The German Protection Against Dismissal Act and its implications

Employers wishing to dismiss their employees have to be mindful of various regulations, the most significant of which in many cases is the German Protection Against Dismissal Act (Kündigungsschutzgesetz (KSchG)).

GRP Rainer Lawyers and Tax Advisors in Cologne, Berlin, Bonn, Düsseldorf, Frankfurt, Hamburg, Munich, Stuttgart and London - www.grprainer.com/en conclude: In contrast to a cancellation agreement, termination entails one of the contractual parties unilaterally ending the employment relationship. Various statutory regulations must nevertheless be observed in cases involving termination in order to avoid legal disputes. A report by Handelsblatt details an example of a large warehouse group which may soon be faced with this outcome. According to this, 65 employees wish to take action against their dismissals.
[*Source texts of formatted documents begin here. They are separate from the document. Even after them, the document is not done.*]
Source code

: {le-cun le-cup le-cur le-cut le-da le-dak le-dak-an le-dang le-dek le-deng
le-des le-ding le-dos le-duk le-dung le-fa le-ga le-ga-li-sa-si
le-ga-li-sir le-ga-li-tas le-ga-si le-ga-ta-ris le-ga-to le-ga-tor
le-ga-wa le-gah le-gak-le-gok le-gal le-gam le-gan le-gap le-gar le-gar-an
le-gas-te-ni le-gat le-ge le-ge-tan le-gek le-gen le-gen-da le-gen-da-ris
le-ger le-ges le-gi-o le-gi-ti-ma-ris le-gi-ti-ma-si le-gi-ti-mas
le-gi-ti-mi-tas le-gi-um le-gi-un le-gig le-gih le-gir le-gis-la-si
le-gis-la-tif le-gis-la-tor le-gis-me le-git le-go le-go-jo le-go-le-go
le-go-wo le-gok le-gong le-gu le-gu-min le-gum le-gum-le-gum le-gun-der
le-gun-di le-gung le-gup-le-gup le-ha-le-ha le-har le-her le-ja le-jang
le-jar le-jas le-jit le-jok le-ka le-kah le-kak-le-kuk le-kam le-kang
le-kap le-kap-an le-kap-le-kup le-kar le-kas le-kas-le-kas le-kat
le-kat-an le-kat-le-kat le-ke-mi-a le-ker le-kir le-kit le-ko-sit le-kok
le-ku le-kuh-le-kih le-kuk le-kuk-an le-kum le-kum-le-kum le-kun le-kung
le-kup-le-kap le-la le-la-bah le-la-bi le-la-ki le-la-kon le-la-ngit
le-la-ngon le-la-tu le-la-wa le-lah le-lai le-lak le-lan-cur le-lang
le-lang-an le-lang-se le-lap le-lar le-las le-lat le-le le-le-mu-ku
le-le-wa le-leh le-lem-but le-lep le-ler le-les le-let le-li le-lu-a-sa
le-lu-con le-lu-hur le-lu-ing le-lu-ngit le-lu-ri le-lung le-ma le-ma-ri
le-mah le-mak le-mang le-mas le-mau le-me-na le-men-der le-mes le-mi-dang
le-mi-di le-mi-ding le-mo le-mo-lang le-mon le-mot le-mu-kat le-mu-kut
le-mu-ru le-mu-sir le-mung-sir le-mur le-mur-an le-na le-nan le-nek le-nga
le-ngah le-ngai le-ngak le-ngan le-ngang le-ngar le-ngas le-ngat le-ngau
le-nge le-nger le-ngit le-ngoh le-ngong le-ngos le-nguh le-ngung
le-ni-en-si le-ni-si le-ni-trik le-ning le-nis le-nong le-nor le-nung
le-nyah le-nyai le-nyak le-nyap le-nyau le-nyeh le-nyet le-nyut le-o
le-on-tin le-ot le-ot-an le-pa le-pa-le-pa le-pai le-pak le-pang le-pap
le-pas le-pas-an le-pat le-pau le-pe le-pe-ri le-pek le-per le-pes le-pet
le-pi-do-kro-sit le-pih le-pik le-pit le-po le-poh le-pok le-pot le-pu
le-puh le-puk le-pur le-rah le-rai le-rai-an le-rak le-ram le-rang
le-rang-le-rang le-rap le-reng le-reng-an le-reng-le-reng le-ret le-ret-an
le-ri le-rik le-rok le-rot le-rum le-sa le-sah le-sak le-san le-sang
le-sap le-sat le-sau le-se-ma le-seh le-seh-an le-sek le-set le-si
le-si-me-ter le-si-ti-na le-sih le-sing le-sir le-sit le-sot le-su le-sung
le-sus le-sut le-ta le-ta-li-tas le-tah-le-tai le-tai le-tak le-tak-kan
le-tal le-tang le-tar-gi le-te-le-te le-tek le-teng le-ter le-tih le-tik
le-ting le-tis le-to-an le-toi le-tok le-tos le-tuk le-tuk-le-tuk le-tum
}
They accuse the company, inter alia, of failing to comply with notice periods or choosing the wrong social criteria.

Of course, the employer has the right, just as an employee does, to give notice of termination if the circumstances, e.g. the company’s economic position, so require. However, statutory protection against dismissal needs to be taken into account in doing so. The German Protection Against Dismissal Act is applicable if the employment relationship began no earlier than January 1, 2004 and the firm regularly employs more than ten workers. If the employment relationship came into existence before January 1, 2004, there generally needs to have been more than five employees working for the firm. Furthermore, the Act does not kick in until after the employee has been working for the company for at least half a year.

Various reasons can justify dismissing an employee. Notice can be given for an operational redundancy if this is necessitated by the company’s economic position and the job ceases to exist. If several employees are being considered for job cuts within a company, social criteria need to be established. Here, the employer determines which employees would be least affected by losing their job, having regard to various criteria such as age, length of employment with the company or family status.

Apart from operational redundancy there is also dismissal on grounds of personal capability, whereby the grounds for dismissal pertain to the personal circumstances of the employee, who, for instance, is not mentally or physically up to the job. Dismissal based on conduct is also possible if the employee’s conduct (refusal to work, causing offence, physical assault, theft etc.) interferes with the employment relationship. A prior written warning is absolutely necessary.

In order to prevent legal disputes in the event of termination, the termination ought to be reviewed by lawyers who are competent in the field of labour law.